◆ **Your objective**
For each record below, write an exact copy.

◆ **Records to process**

■ ■ ■

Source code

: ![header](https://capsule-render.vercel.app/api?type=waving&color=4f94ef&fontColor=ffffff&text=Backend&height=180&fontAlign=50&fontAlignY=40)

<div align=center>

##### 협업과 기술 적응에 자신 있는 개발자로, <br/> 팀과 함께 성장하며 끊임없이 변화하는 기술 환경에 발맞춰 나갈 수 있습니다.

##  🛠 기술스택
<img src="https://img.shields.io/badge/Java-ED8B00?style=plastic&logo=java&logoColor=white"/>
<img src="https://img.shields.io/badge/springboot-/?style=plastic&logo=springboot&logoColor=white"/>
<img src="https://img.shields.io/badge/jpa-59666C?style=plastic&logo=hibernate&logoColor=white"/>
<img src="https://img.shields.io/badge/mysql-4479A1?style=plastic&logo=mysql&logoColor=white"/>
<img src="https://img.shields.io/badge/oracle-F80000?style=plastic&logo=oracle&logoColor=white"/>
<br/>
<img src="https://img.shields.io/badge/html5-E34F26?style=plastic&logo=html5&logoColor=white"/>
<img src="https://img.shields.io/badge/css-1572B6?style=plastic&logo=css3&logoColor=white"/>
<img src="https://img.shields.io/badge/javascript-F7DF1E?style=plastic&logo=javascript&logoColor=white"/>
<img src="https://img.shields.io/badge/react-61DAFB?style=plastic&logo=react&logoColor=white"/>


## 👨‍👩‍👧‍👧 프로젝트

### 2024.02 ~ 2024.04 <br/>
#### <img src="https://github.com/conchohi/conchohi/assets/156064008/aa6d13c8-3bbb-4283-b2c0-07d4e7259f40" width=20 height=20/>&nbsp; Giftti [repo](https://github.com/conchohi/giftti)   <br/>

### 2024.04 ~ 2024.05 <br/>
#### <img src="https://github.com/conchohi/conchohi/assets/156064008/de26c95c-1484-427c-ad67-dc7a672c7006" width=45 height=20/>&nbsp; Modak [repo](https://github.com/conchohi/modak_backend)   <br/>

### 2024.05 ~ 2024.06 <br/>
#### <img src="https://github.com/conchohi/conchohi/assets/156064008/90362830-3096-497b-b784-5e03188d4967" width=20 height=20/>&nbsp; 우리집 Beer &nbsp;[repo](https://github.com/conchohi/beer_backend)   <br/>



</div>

■ ■ ■

◆ **Output below**
Source code

: ![header](https://capsule-render.vercel.app/api?type=waving&color=4f94ef&fontColor=ffffff&text=Backend&height=180&fontAlign=50&fontAlignY=40)

<div align=center>

##### 협업과 기술 적응에 자신 있는 개발자로, <br/> 팀과 함께 성장하며 끊임없이 변화하는 기술 환경에 발맞춰 나갈 수 있습니다.

##  🛠 기술스택
<img src="https://img.shields.io/badge/Java-ED8B00?style=plastic&logo=java&logoColor=white"/>
<img src="https://img.shields.io/badge/springboot-/?style=plastic&logo=springboot&logoColor=white"/>
<img src="https://img.shields.io/badge/jpa-59666C?style=plastic&logo=hibernate&logoColor=white"/>
<img src="https://img.shields.io/badge/mysql-4479A1?style=plastic&logo=mysql&logoColor=white"/>
<img src="https://img.shields.io/badge/oracle-F80000?style=plastic&logo=oracle&logoColor=white"/>
<br/>
<img src="https://img.shields.io/badge/html5-E34F26?style=plastic&logo=html5&logoColor=white"/>
<img src="https://img.shields.io/badge/css-1572B6?style=plastic&logo=css3&logoColor=white"/>
<img src="https://img.shields.io/badge/javascript-F7DF1E?style=plastic&logo=javascript&logoColor=white"/>
<img src="https://img.shields.io/badge/react-61DAFB?style=plastic&logo=react&logoColor=white"/>


## 👨‍👩‍👧‍👧 프로젝트

### 2024.02 ~ 2024.04 <br/>
#### <img src="https://github.com/conchohi/conchohi/assets/156064008/aa6d13c8-3bbb-4283-b2c0-07d4e7259f40" width=20 height=20/>&nbsp; Giftti [repo](https://github.com/conchohi/giftti)   <br/>

### 2024.04 ~ 2024.05 <br/>
#### <img src="https://github.com/conchohi/conchohi/assets/156064008/de26c95c-1484-427c-ad67-dc7a672c7006" width=45 height=20/>&nbsp; Modak [repo](https://github.com/conchohi/modak_backend)   <br/>

### 2024.05 ~ 2024.06 <br/>
#### <img src="https://github.com/conchohi/conchohi/assets/156064008/90362830-3096-497b-b784-5e03188d4967" width=20 height=20/>&nbsp; 우리집 Beer &nbsp;[repo](https://github.com/conchohi/beer_backend)   <br/>



</div>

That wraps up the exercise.